Dewi akan terima semua konsekuensi dari kejujuran nya ini, baginya tidak perlu ada yang harus di sembunyikan. Aqila adalah sahabatnya, bahkan ia sudah menganggap keluarga, mungkin kemarin adalah efek takut kehilangan Bian, hingga terucap kata yang seharusnya tidak pantas di katakan di kondisi seperti itu.

Dewi segera menghubungi aqila. Namun nomor ponsel nya tidak aktif. Seketika ia langsung menepuk jidat nya." Astaghfirullah dewi, kenapa lo bisa sebodoh ini sih? bagaimana bisa melupakan saat ini qila tidak memiliki ponsel, kan saat kecelakaan itu qila belum sempat membeli yang baru kalau sekarang sudah beli, aku tidak tau kontak yang baru."
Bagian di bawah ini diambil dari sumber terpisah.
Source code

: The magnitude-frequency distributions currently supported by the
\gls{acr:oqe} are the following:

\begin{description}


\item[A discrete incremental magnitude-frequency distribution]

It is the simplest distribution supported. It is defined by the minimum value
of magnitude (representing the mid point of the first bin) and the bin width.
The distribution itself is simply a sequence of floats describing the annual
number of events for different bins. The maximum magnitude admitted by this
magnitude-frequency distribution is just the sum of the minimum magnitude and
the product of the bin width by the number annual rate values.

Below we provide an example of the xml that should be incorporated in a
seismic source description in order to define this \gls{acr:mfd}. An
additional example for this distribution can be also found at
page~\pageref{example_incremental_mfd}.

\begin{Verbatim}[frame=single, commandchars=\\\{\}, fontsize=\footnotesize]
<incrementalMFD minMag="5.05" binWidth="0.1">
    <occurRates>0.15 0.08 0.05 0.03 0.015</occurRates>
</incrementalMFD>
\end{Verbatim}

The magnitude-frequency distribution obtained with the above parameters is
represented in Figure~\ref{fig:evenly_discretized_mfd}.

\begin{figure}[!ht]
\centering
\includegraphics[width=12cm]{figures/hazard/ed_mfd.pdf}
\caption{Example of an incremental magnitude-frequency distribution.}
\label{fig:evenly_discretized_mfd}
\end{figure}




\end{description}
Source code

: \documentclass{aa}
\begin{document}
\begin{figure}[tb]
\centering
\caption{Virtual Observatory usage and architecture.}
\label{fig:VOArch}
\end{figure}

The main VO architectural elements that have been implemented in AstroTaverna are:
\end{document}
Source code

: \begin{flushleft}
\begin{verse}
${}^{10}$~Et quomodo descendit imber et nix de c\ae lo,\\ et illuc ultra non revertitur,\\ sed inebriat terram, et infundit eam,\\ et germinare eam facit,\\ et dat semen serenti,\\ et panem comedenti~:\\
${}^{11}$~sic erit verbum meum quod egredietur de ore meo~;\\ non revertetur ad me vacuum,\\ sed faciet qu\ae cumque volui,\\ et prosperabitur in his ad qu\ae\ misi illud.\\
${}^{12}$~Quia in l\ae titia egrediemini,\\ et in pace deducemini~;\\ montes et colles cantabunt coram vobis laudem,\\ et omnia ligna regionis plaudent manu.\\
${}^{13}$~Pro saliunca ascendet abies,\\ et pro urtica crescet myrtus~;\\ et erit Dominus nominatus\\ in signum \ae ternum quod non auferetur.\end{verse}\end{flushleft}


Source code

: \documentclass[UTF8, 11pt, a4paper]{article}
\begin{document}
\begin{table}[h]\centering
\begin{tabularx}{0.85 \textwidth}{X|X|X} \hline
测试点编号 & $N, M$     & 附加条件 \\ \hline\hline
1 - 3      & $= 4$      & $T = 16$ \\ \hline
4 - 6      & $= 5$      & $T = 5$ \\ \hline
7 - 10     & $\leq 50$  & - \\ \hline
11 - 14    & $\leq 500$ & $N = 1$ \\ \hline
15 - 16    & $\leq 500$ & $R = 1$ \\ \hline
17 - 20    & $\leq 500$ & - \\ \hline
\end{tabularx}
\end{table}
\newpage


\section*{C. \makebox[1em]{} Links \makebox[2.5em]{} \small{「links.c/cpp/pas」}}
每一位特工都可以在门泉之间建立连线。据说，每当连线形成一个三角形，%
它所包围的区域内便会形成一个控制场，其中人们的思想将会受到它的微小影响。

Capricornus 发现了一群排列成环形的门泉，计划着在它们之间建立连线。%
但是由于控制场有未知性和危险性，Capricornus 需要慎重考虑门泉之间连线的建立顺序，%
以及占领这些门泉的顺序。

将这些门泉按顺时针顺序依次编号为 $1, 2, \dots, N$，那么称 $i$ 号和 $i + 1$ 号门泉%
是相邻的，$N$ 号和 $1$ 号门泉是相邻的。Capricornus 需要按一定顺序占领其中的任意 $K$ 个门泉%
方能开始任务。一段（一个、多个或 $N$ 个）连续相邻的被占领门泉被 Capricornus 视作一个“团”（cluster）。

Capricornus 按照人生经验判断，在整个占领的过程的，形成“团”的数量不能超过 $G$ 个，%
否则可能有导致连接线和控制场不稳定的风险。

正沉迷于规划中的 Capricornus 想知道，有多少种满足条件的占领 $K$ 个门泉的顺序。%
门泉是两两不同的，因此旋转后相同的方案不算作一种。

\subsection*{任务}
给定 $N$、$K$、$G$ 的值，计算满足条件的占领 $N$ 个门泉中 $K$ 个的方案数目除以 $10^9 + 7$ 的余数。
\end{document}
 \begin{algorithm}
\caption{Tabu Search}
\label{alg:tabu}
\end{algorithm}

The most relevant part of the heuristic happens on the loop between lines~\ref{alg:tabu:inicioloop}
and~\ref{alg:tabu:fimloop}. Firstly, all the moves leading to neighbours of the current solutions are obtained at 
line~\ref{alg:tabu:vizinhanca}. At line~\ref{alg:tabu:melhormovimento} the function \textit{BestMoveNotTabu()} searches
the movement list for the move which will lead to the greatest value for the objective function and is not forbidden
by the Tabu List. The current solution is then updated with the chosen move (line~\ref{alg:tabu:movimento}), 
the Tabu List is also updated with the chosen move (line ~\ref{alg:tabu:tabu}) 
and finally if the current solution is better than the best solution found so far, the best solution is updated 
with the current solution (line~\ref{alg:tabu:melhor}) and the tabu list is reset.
Mencoba berpikir siapa yang bisa di hubungi untuk menanyai keadaan aqila, karena sekarang ia tidak tau di mana aqila berada. Terakhir kali ia tau aqila berada di rumah sakit, saat kejadian tersebut langsung di larikan ke rumah sakit, namun untuk saat ini ia tidak tau lagi.

Hubungan nya dengan Bian sedang tidak baik, hingga ia tidak bisa bertanya banyak tentang aqila.

Sekarang dewi sudah sadar dengan kemarin yang di lakukan. Melihat betapa besar rasa kepedulian dan kekompakan keluarga adijaya dalam melindungi anggota keluarga satu sama lain membuat ia begitu malu dengan dirinya.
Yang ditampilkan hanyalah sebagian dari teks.